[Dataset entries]
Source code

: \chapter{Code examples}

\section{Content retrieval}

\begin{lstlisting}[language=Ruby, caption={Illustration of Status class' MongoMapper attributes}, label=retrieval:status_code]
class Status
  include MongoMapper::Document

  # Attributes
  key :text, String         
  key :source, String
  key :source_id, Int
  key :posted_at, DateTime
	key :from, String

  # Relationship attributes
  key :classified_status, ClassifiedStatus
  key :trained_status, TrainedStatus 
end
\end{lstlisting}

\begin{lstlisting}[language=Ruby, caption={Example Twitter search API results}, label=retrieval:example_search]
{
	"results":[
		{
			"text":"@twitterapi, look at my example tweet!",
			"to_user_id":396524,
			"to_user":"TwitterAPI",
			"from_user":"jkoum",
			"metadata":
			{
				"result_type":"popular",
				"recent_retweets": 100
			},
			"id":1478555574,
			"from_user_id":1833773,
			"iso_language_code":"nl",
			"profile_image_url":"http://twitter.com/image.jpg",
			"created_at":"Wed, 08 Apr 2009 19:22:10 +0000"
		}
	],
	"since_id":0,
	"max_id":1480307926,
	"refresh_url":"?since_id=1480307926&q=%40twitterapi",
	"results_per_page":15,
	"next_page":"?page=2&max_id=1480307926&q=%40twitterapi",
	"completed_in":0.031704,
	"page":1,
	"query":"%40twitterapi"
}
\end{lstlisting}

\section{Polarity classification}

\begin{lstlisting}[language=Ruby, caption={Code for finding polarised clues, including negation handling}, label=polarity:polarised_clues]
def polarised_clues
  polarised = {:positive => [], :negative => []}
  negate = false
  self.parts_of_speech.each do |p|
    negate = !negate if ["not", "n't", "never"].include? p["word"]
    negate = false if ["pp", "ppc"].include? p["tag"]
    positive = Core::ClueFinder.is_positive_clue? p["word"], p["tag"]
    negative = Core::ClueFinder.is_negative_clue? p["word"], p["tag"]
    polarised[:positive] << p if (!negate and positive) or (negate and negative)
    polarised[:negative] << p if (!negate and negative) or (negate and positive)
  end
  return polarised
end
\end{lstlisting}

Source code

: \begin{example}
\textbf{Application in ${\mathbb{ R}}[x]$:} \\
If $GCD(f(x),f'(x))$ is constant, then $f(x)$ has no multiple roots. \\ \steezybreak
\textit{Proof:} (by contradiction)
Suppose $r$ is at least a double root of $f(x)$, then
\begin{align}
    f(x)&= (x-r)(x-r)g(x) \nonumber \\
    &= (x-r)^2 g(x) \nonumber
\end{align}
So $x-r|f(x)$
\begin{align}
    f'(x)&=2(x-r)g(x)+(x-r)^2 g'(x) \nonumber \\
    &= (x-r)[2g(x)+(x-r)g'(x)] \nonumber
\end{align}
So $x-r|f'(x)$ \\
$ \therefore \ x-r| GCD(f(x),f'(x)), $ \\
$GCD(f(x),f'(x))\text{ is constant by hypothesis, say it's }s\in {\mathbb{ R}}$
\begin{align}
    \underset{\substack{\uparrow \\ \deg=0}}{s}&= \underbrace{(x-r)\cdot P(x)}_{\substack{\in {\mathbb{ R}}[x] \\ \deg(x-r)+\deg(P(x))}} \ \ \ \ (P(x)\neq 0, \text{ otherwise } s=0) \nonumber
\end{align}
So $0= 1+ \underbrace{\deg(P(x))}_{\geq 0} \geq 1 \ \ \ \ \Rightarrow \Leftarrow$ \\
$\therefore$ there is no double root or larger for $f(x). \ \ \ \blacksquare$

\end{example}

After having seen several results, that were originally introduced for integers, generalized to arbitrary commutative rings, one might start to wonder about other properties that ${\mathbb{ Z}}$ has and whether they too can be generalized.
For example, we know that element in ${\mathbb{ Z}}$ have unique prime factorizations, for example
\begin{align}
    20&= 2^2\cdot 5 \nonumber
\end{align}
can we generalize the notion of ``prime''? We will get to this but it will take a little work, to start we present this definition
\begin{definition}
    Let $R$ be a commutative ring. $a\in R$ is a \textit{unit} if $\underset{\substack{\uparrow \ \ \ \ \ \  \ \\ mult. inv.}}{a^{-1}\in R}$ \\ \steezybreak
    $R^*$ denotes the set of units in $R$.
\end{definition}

What the task asks — Check each line of the entries above for the string "underbrace", and return those that contain it.

Answer —
    \underset{\substack{\uparrow \\ \deg=0}}{s}&= \underbrace{(x-r)\cdot P(x)}_{\substack{\in {\mathbb{ R}}[x] \\ \deg(x-r)+\deg(P(x))}} \ \ \ \ (P(x)\neq 0, \text{ otherwise } s=0) \nonumber
So $0= 1+ \underbrace{\deg(P(x))}_{\geq 0} \geq 1 \ \ \ \ \Rightarrow \Leftarrow$ \\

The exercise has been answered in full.